"I was told that my great-uncle's collection of jewels had been my mother's property. He had in life a passion for collecting jewels, and it had been his whim to carry them with him, wherever he went. When he died in Frognall Street, they were in the safe by the head of his bed. I, in my grief, at first forgot them, and then afterwards carelessly put off removing them.
"To come back to my father: Night before last we were to call on Mrs. Hallam. It was to be our last night in England; we were to sail for the Continent on the private yacht of a friend of my father's, the next morning.... This is what I was told—and believed, you understand.
"That night Mrs. Hallam was dining at another table at the Pless, it seems. I did not then know her. When leaving, she put a note on our table, by my father's elbow. I was astonished beyond words.... He seemed much agitated, told me that he was called away on urgent business, a matter of life and death, and begged me to go alone to Frognall Street, get the jewels and meet him at Mrs. Hallam's later.... I wasn't altogether a fool, for I began dimly to suspect, then, that something was wrong; but I was a fool, for I consented to do as he desired. You understand—you know—?"
"I do, indeed," replied Kirkwood grimly. "I understand a lot of things now that I didn't five minutes ago. Please let me think..."
But the time he took for deliberation was short. He had hoped to find a way to spare her, by sparing Calendar; but momentarily he was becoming more impressed with the futility of dealing with her save in terms of candor, merciful though they might seem harsh.
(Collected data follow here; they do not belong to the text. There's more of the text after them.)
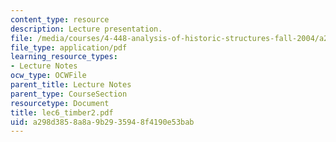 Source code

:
 ```yaml
---
content_type: resource
description: Lecture presentation.
file: /media/courses/4-448-analysis-of-historic-structures-fall-2004/a298d3858a8a9b2935948f4190e53bab_lec6_timber2.pdf
file_type: application/pdf
learning_resource_types:
- Lecture Notes
ocw_type: OCWFile
parent_title: Lecture Notes
parent_type: CourseSection
resourcetype: Document
title: lec6_timber2.pdf
uid: a298d385-8a8a-9b29-3594-8f4190e53bab
---
```

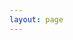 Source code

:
```yaml
---
layout: page
---
```


<script setup>
import {
  VPTeamPage,
  VPTeamPageTitle,
  VPTeamMembers,
  VPTeamPageSection
} from 'vitepress/theme';

const ops = [
    {
    avatar: '/res/avatar/yoyo.jpg',
    name: 'gezhe',
    desc: '你是谁？<br>为什么看得见我？<br>警告你啊！  别惹我！  如果你惹了我！<br>那……那...什么也不会发生！<br>恭喜你，你惹到了世界上最好惹的人',
    links:[
        {icon: 'twitter',link: 'https://x.com/andy7770359559'}
    ]
    }
];
const players = [
    {
    avatar:'/re/avatar/M.T.jpg',
    name: '@M.T',
    desc: '服务器提供者<br>不参与实际服务器管理',
    }
]
</script>

<VPTeamPage>
  <VPTeamPageTitle>
    <template #title>Kimi的万事屋成员</template>
    <template #lead>可以自由修改描述</template>
  </VPTeamPageTitle>
<VPTeamPageSection>
    <template #title>管理组</template>
    <template #members>
      <VPTeamMembers size="medium" :members="ops"></VPTeamMembers>
    </template>
</VPTeamPageSection>
<VPTeamPageSection>
    <template #title>玩家们</template>
    <template #members>
      <VPTeamMembers size="small" :members="players"></VPTeamMembers>
    </template>
</VPTeamPageSection>
</VPTeamPage> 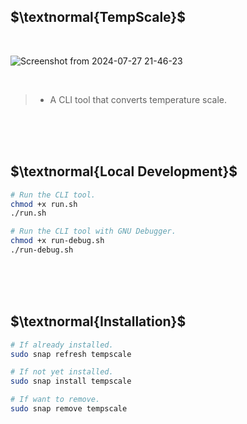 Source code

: ## $\textnormal{TempScale}$

<br />

![Screenshot from 2024-07-27 21-46-23](https://github.com/user-attachments/assets/bd6d0e18-c426-464f-8877-2a6e98cdadf2)

<br />

> - A CLI tool that converts temperature scale.

<br />
<br />
<br />



## $\textnormal{Local Development}$

```sh
# Run the CLI tool.
chmod +x run.sh
./run.sh

# Run the CLI tool with GNU Debugger.
chmod +x run-debug.sh
./run-debug.sh
```

<br />
<br />
<br />



## $\textnormal{Installation}$

```sh
# If already installed.
sudo snap refresh tempscale

# If not yet installed.
sudo snap install tempscale

# If want to remove.
sudo snap remove tempscale
```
"I must tell you," he said, "that you have been outrageously misled, swindled and deceived. I have heard from your father's own lips that Mrs. Hallam was to pay him two thousand pounds for keeping you out of England and losing you your inheritance. I'm inclined to question, furthermore, the assertion that these jewels were your mother's. Frederick Hallam was the man who followed you into the Frognall Street house and attacked me on the stairs; Mrs. Hallam admits that he went there to get the jewels. But he didn't want anybody to know it."
"But that doesn't prove—"
"Just a minute." Rapidly and concisely Kirkwood recounted the events wherein he had played a part, subsequent to the adventure of Bermondsey Old Stairs. He was guilty of but one evasion; on one point only did he slur the truth: he conceived it his honorable duty to keep the girl in ignorance of his straitened circumstances; she was not to be distressed by knowledge of his distress, nor could he tolerate the suggestion of seeming to play for her sympathy. It was necessary, then, to invent a motive to excuse his return to 9, Frognall Street. I believe he chose to exaggerate the inquisitiveness of his nature and threw in for good measure a desire to recover a prized trinket of no particular moment, esteemed for its associations, and so forth. But whatever the fabrication, it passed muster; to the girl his motives seemed less important than the discoveries that resulted from them.
"I am afraid," he concluded the summary of the confabulation he had overheard at the skylight of the Alethea's cabin, "you'd best make up your mind that your father—"
"Yes," whispered the girl huskily; and turned her face to the window, a quivering muscle in the firm young throat alone betraying her emotion.